So that the copy stays text only, transcribe the data below exactly and exclude the images.
::: Records to process
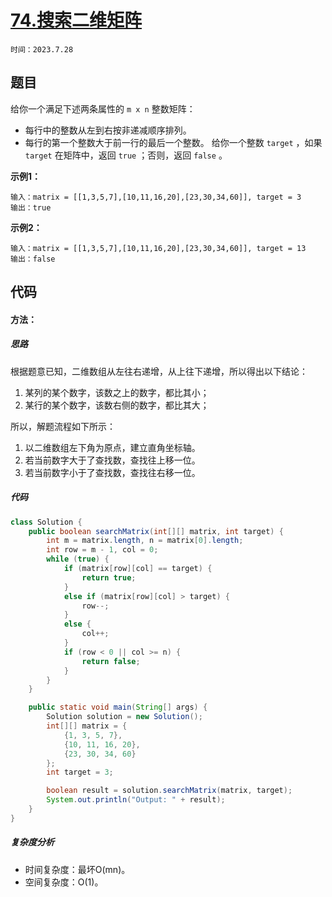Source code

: # [74.搜索二维矩阵](https://leetcode.cn/problems/search-a-2d-matrix/)

`时间：2023.7.28`

## 题目

给你一个满足下述两条属性的 `m x n` 整数矩阵：

- 每行中的整数从左到右按非递减顺序排列。
- 每行的第一个整数大于前一行的最后一个整数。
给你一个整数 `target` ，如果 `target` 在矩阵中，返回 `true` ；否则，返回 `false` 。

**示例1：**

```
输入：matrix = [[1,3,5,7],[10,11,16,20],[23,30,34,60]], target = 3
输出：true
```

**示例2：**

```
输入：matrix = [[1,3,5,7],[10,11,16,20],[23,30,34,60]], target = 13
输出：false
```

## 代码

#### 方法：

##### 思路

根据题意已知，二维数组从左往右递增，从上往下递增，所以得出以下结论：

1. 某列的某个数字，该数之上的数字，都比其小；
2. 某行的某个数字，该数右侧的数字，都比其大；

所以，解题流程如下所示：

1. 以二维数组左下角为原点，建立直角坐标轴。
2. 若当前数字大于了查找数，查找往上移一位。
3. 若当前数字小于了查找数，查找往右移一位。

##### 代码

```java
class Solution {
    public boolean searchMatrix(int[][] matrix, int target) {
        int m = matrix.length, n = matrix[0].length;
        int row = m - 1, col = 0;
        while (true) {
            if (matrix[row][col] == target) {
                return true;
            }
            else if (matrix[row][col] > target) {
                row--;
            }
            else {
                col++;
            }
            if (row < 0 || col >= n) {
                return false;
            }
        }
    }

    public static void main(String[] args) {
        Solution solution = new Solution();
        int[][] matrix = {
            {1, 3, 5, 7},
            {10, 11, 16, 20},
            {23, 30, 34, 60}
        };
        int target = 3;

        boolean result = solution.searchMatrix(matrix, target);
        System.out.println("Output: " + result);
    }
}
```

##### 复杂度分析

- 时间复杂度：最坏O(mn)。
- 空间复杂度：O(1)。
::::::
*Written answer*:
Source code

: # [74.搜索二维矩阵](https://leetcode.cn/problems/search-a-2d-matrix/)

`时间：2023.7.28`

## 题目

给你一个满足下述两条属性的 `m x n` 整数矩阵：

- 每行中的整数从左到右按非递减顺序排列。
- 每行的第一个整数大于前一行的最后一个整数。
给你一个整数 `target` ，如果 `target` 在矩阵中，返回 `true` ；否则，返回 `false` 。

**示例1：**

```
输入：matrix = [[1,3,5,7],[10,11,16,20],[23,30,34,60]], target = 3
输出：true
```

**示例2：**

```
输入：matrix = [[1,3,5,7],[10,11,16,20],[23,30,34,60]], target = 13
输出：false
```

## 代码

#### 方法：

##### 思路

根据题意已知，二维数组从左往右递增，从上往下递增，所以得出以下结论：

1. 某列的某个数字，该数之上的数字，都比其小；
2. 某行的某个数字，该数右侧的数字，都比其大；

所以，解题流程如下所示：

1. 以二维数组左下角为原点，建立直角坐标轴。
2. 若当前数字大于了查找数，查找往上移一位。
3. 若当前数字小于了查找数，查找往右移一位。

##### 代码

```java
class Solution {
    public boolean searchMatrix(int[][] matrix, int target) {
        int m = matrix.length, n = matrix[0].length;
        int row = m - 1, col = 0;
        while (true) {
            if (matrix[row][col] == target) {
                return true;
            }
            else if (matrix[row][col] > target) {
                row--;
            }
            else {
                col++;
            }
            if (row < 0 || col >= n) {
                return false;
            }
        }
    }

    public static void main(String[] args) {
        Solution solution = new Solution();
        int[][] matrix = {
            {1, 3, 5, 7},
            {10, 11, 16, 20},
            {23, 30, 34, 60}
        };
        int target = 3;

        boolean result = solution.searchMatrix(matrix, target);
        System.out.println("Output: " + result);
    }
}
```

##### 复杂度分析

- 时间复杂度：最坏O(mn)。
- 空间复杂度：O(1)。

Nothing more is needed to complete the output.